● **Information provided**
== Segment start ==
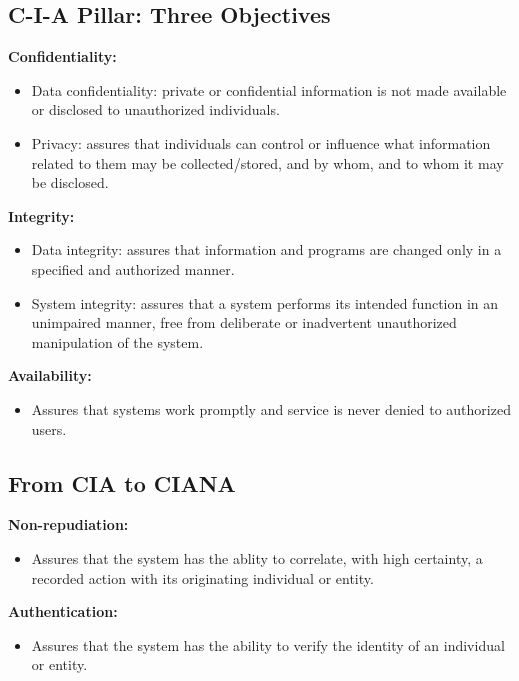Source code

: \documentclass{math}
\begin{document}
\subsection*{C-I-A Pillar: Three Objectives}
\textbf{Confidentiality:}
\begin{itemize}
  \item Data confidentiality: private or confidential information is not made
  available or disclosed to unauthorized individuals.
  \item Privacy: assures that individuals can control or influence what
  information related to them may be collected/stored, and by whom, and to whom
  it may be disclosed.
\end{itemize}
\textbf{Integrity:}
\begin{itemize}
  \item Data integrity: assures that information and programs are changed only
  in a specified and authorized manner.
  \item System integrity: assures that a system performs its intended function
  in an unimpaired manner, free from deliberate or inadvertent unauthorized
  manipulation of the system.
\end{itemize}
\textbf{Availability:}
\begin{itemize}
  \item Assures that systems work promptly and service is never denied to
  authorized users.
\end{itemize}

\subsection*{From CIA to CIANA}
\textbf{Non-repudiation:}
\begin{itemize}
  \item Assures that the system has the ablity to correlate, with high
  certainty, a recorded action with its originating individual or entity.
\end{itemize}
\textbf{Authentication:}
\begin{itemize}
  \item Assures that the system has the ability to verify the identity of an
  individual or entity.
\end{itemize}
\end{document}

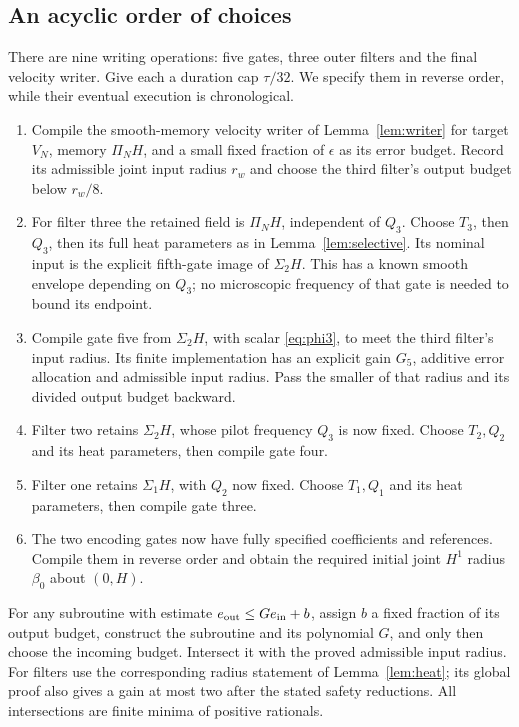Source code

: \documentclass[11pt,a4paper]{amsart}
\theoremstyle{definition}
\theoremstyle{remark}
\numberwithin{equation}{section}
\begin{document}
\subsection{An acyclic order of choices}
There are nine writing operations: five gates, three outer filters and the
final velocity writer. Give each a duration cap $\tau/32$. We specify them
in reverse order, while their eventual execution is chronological.
\begin{enumerate}
\item Compile the smooth-memory velocity writer of
Lemma~\ref{lem:writer} for target $V_N$, memory $\Pi_NH$, and a small fixed
fraction of $\epsilon$ as its error budget. Record its admissible joint
input radius $r_w$ and choose the third filter's output budget below $r_w/8$.
\item For filter three the retained field is $\Pi_NH$, independent of
$Q_3$. Choose $T_3$, then $Q_3$, then its full heat parameters as in
Lemma~\ref{lem:selective}. Its nominal input is the explicit fifth-gate
image of $\Sigma_2H$. This has a known smooth envelope depending on $Q_3$;
no microscopic frequency of that gate is needed to bound its endpoint.
\item Compile gate five from $\Sigma_2H$, with scalar \eqref{eq:phi3}, to
meet the third filter's input radius. Its finite implementation has an
explicit gain $G_5$, additive error allocation and admissible input radius.
Pass the smaller of that radius and its divided output budget backward.
\item Filter two retains $\Sigma_2H$, whose pilot frequency $Q_3$ is now
fixed. Choose $T_2,Q_2$ and its heat parameters, then compile gate four.
\item Filter one retains $\Sigma_1H$, with $Q_2$ now fixed. Choose
$T_1,Q_1$ and its heat parameters, then compile gate three.
\item The two encoding gates now have fully specified coefficients and
references. Compile them in reverse order and obtain the required initial
joint $H^1$ radius $\beta_0$ about $(0,H)$.
\end{enumerate}
For any subroutine with estimate $e_{\rm out}\le G e_{\rm in}+b$, assign
$b$ a fixed fraction of its output budget, construct the subroutine and its
polynomial $G$, and only then choose the incoming budget. Intersect it with
the proved admissible input radius. For filters use the corresponding
radius statement of Lemma~\ref{lem:heat}; its global proof also gives a
gain at most two after the stated safety reductions. All intersections
are finite minima of positive rationals.
\end{document}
== Segment end ==
● **Aim of the exercise**
Could you report how many lines of the listing contain the word "fixed"? Only the number is needed.

● **Reply to the task**
4